ROME (Reuters) - Italy's interior minister faced calls for his resignation on Saturday after revealing he had ordered police to shoot any protesters who breached security lines at the G8 summit in Genoa last year.
Minister Claudio Scajola told reporters on Friday that following the death of protester Carlo Giuliani at Genoa, shot by a policeman as a police van came under attack, he had given security forces authority to use their weapons.
"After the death that night, I had to give the order to shoot anyone who breached the Red Zone," Scajola said, referring to the most secure area of the city, where the leaders of the G7 most-industrialized nations and Russia were meeting.
Scajola went on to say the "open fire" order was not given so much in response to the threat of a step up in protests by anti-globalization demonstrators, but because of the risk of terrorism and an attack on President Bush (news - web sites).
Still, opposition politicians and leaders of Italy's anti-globalization movement bombarded the minister with calls to tell the whole truth about what happened at the July summit.
"This is a very serious development," said Gavino Angius, a senior senator from the Democrats of the Left, the largest party in the opposition.
"Why did Scajola not tell us the truth before in parliament? What is he afraid of? Perhaps he's afraid of the truth.

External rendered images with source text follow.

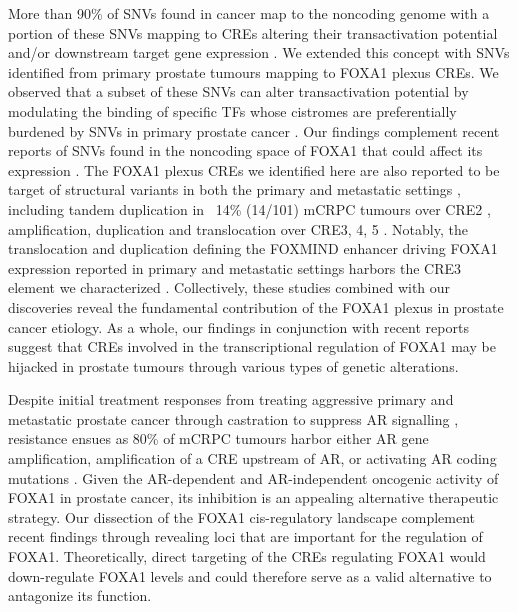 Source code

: More than 90\% of SNVs found in cancer map to the noncoding genome \cite{meltonRecurrentSomaticMutations2015,mazrooeiCistromePartitioningReveals2019} with a portion of these SNVs mapping to CREs altering their transactivation potential \cite{baileyNoncodingSomaticInherited2016,zhangIntegrativeFunctionalGenomics2012,huangHighlyRecurrentTERT2013,hornTERTPromoterMutations2013} and/or downstream target gene expression \cite{zhouEmergenceNoncodingCancer2016,meltonRecurrentSomaticMutations2015,weinholdGenomewideAnalysisNoncoding2014}.
We extended this concept with SNVs identified from primary prostate tumours mapping to FOXA1 plexus CREs.
We observed that a subset of these SNVs can alter transactivation potential by modulating the binding of specific TFs whose cistromes are preferentially burdened by SNVs in primary prostate cancer \cite{mazrooeiCistromePartitioningReveals2019}.
Our findings complement recent reports of SNVs found in the noncoding space of FOXA1 that could affect its expression \cite{annalaFrequentMutationFOXA12018,camcapstudygroupSequencingProstateCancers2018}.
The FOXA1 plexus CREs we identified here are also reported to be target of structural variants in both the primary and metastatic settings \cite{paroliaDistinctStructuralClasses2019,quigleyGenomicHallmarksStructural2018}, including tandem duplication in ~14\% (14/101) mCRPC tumours over CRE2 \cite{quigleyGenomicHallmarksStructural2018}, amplification, duplication and translocation over CRE3, 4, 5 \cite{paroliaDistinctStructuralClasses2019}.
Notably, the translocation and duplication defining the FOXMIND enhancer driving FOXA1 expression reported in primary and metastatic settings harbors the CRE3 element we characterized \cite{paroliaDistinctStructuralClasses2019}.
Collectively, these studies combined with our discoveries reveal the fundamental contribution of the FOXA1 plexus in prostate cancer etiology.
As a whole, our findings in conjunction with recent reports suggest that CREs involved in the transcriptional regulation of FOXA1 may be hijacked in prostate tumours through various types of genetic alterations.

Despite initial treatment responses from treating aggressive primary and metastatic prostate cancer through castration to suppress AR signalling \cite{attardProstateCancer2016}, resistance ensues as 80\% of mCRPC tumours harbor either AR gene amplification, amplification of a CRE upstream of AR, or activating AR coding mutations \cite{robinsonIntegrativeClinicalGenomics2015,takedaSomaticallyAcquiredEnhancer2018,quigleyGenomicHallmarksStructural2018}.
Given the AR-dependent \cite{yangCurrentPerspectivesFOXA12015,pomerantzAndrogenReceptorCistrome2015} and AR-independent \cite{sunkelIntegrativeAnalysisIdentifies2017} oncogenic activity of FOXA1 in prostate cancer, its inhibition is an appealing alternative therapeutic strategy.
Our dissection of the FOXA1 cis-regulatory landscape complement recent findings through revealing loci that are important for the regulation of FOXA1.
Theoretically, direct targeting of the CREs regulating FOXA1 would down-regulate FOXA1 levels and could therefore serve as a valid alternative to antagonize its function.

But that is what we want -- the truth."
After Genoa, Italian authorities launched a series of probes and a parliamentary inquiry into security arrangements for the summit, and how Giuliani, one of 250,000 demonstrators on the city's streets, came to be killed.
FURTHER PROBE CALL DISMISSED
Cesare Salvi, the deputy president of the Senate, said Scajola should face further parliamentary questioning.

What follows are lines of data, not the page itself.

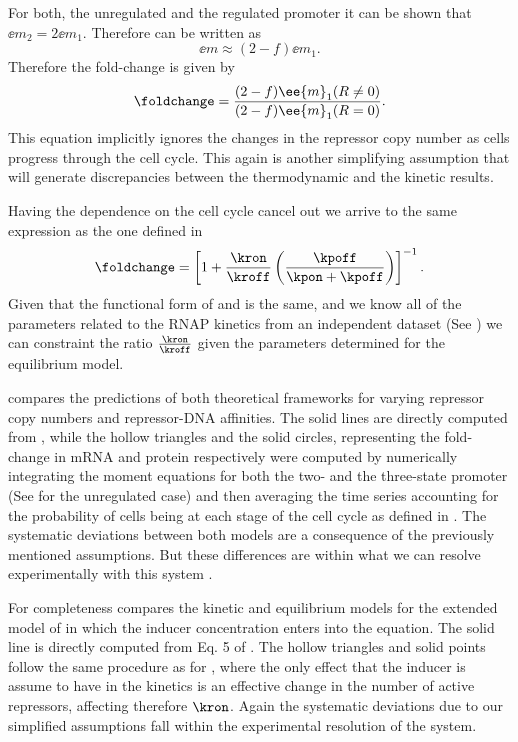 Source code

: For both, the unregulated and the regulated promoter it can be shown that
$\ee{m}_2 = 2 \ee{m}_1$. Therefore  can be written
as
\begin{equation}
  \ee{m} \approx (2 - f) \ee{m}_1.
\end{equation}
Therefore the fold-change is given by
\begin{equation}
  \foldchange = {(2 - f) \ee{m}_1(R \neq 0) \over (2 - f) \ee{m}_1(R = 0)}.
\end{equation}
This equation implicitly ignores the changes in the repressor copy number as
cells progress through the cell cycle. This again is another simplifying
assumption that will generate discrepancies between the thermodynamic and the
kinetic results.

Having the dependence on the cell cycle cancel out we arrive to the same
expression as the one defined in 
\begin{equation}
  \foldchange = \left[ 1 + {\kron \over \kroff}
                \left( {\kpoff \over \kpon + \kpoff} \right)\right]^{-1}.
  \label{eq_fold_change_kinetic}
\end{equation}
Given that the functional form of  and
 is the same, and we know all of the parameters
related to the RNAP kinetics from an independent dataset (See ) we can constraint the ratio ${\kron \over
\kroff}$ given the parameters determined for the equilibrium model.

 compares the predictions of both theoretical
frameworks for varying repressor copy numbers and repressor-DNA affinities. The
solid lines are directly computed from , while the
hollow triangles and the solid circles, representing the fold-change in mRNA and
protein respectively were computed by numerically integrating the moment
equations for both the two- and the three-state promoter (See
 for the unregulated case) and then averaging the
time series accounting for the probability of cells being at each stage of the
cell cycle as defined in . The systematic deviations between
both models are a consequence of the previously mentioned assumptions. But these
differences are within what we can resolve experimentally with this system
\cite{Garcia2011c, Brewster2014, Barnes2018, Razo-Mejia2018}.

For completeness  compares the kinetic and equilibrium
models for the extended model of \cite{Razo-Mejia2018} in which the inducer
concentration enters into the equation. The solid line is directly computed from
Eq. 5 of \cite{Razo-Mejia2018}. The hollow triangles and solid points follow the
same procedure as for , where the only effect that the
inducer is assume to have in the kinetics is an effective change in the number
of active repressors, affecting therefore $\kron$. Again the systematic
deviations due to our simplified assumptions fall within the experimental
resolution of the system.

"It is extremely serious that the interior minister, having kept such an important piece of information from magistrates and parliament, should now speak about it lightly with reporters," he said.
"In other countries any interior minister that behaved in such a way would immediately have to resign."

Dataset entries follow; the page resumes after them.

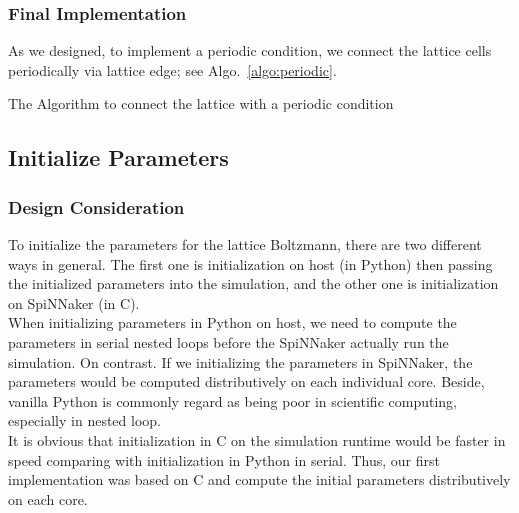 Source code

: \subsubsection{Final Implementation}
As we designed, to implement a periodic condition, we connect the lattice cells periodically via lattice edge; see Algo.~\ref{algo:periodic}.

\begin{algorithm}
 \caption{The Algorithm to connect the lattice with a periodic condition}
 \label{algo:periodic}

\end{algorithm}




\subsection{Initialize Parameters} \label{sec:ip}
\subsubsection{Design Consideration}
To initialize the parameters for the lattice Boltzmann, there are two different ways in general. The first one is initialization on host (in Python) then passing the initialized parameters into the simulation, and the other one is initialization on SpiNNaker (in C).\\

When initializing parameters in Python on host, we need to compute the parameters in serial nested loops before the SpiNNaker actually run the simulation. On contrast. If we initializing the parameters in SpiNNaker, the parameters would be computed distributively on each individual core. Beside, vanilla Python is commonly regard as being poor in scientific computing, especially in nested loop.\\

It is obvious that initialization in C on the simulation runtime would be faster in speed comparing with initialization in Python in serial. Thus, our first implementation was based on C and compute the initial parameters distributively on each core. \\

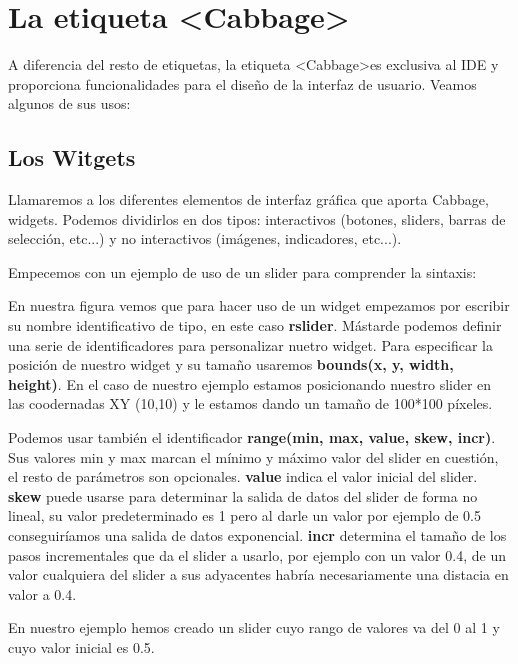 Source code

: \section{La etiqueta \textless Cabbage\textgreater}\label{sec:CabbageInst}

A diferencia del resto de etiquetas, la etiqueta \textless Cabbage\textgreater es exclusiva al IDE y proporciona funcionalidades para el diseño de la interfaz de usuario. Veamos algunos de sus usos:

\subsection{Los Witgets}

Llamaremos a los diferentes elementos de interfaz gráfica que aporta Cabbage, widgets. Podemos dividirlos en dos tipos: interactivos (botones, sliders, barras de selección, etc...) y no interactivos (imágenes, indicadores, etc...).

Empecemos con un ejemplo de uso de un slider para comprender la sintaxis:


En nuestra figura vemos que para hacer uso de un widget empezamos por escribir su nombre identificativo de tipo, en este caso \textbf{rslider}. Mástarde podemos definir una serie de identificadores para personalizar nuetro widget. Para especificar la posición de nuestro widget y su tamaño usaremos \textbf{bounds(x, y, width, height)}. En el caso de nuestro ejemplo estamos posicionando nuestro slider en las coodernadas XY (10,10) y le estamos dando un tamaño de 100*100 píxeles.

Podemos usar también el identificador \textbf{range(min, max, value, skew, incr)}. Sus valores min y max marcan el mínimo y máximo valor del slider en cuestión, el resto de parámetros son opcionales. \textbf{value} indica el valor inicial del slider. \textbf{skew} puede usarse para determinar la salida de datos del slider de forma no lineal, su valor predeterminado es 1 pero al darle un valor por ejemplo de 0.5 conseguiríamos una salida de datos exponencial. \textbf{incr} determina el tamaño de los pasos incrementales que da el slider a usarlo, por ejemplo con un valor 0.4, de un valor cualquiera del slider a sus adyacentes habría necesariamente una distacia en valor a 0.4.

En nuestro ejemplo hemos creado un slider cuyo rango de valores va del 0 al 1 y cuyo valor inicial es 0.5.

Only a few days ago, the government rejected calls from the opposition for the establishment of a parliamentary commission -- a step up from a parliamentary inquiry -- to look into Genoa, saying everything that needed to be known was already known.
Vittorio Angoletto, the head of the Genoa Social Forum, the umbrella group which organized Genoa's protests, said Scajola's admission showed the government knew more than it was saying.
"The government has so many -- too many -- things to hide and it's clear that the truth will never be known.
"They are scared about facing up to their responsibility... As we said on July 20th, immediately after the death of Carlo Giuliani, Scajola must resign."
While Scajola was keeping mum about his remarks, made to journalists as he was flying back from a meeting of European Union (news - web sites) interior ministers in Spain, further confusion was created by comments from the head of public safety in Genoa.
"The minister's comments are surprising because as far as I know no one received any orders to fire," said Giovanni Aliquo, the head of the National Association of Police Employees.
"(An order to fire) would have been criminal and the police would have refused to follow it."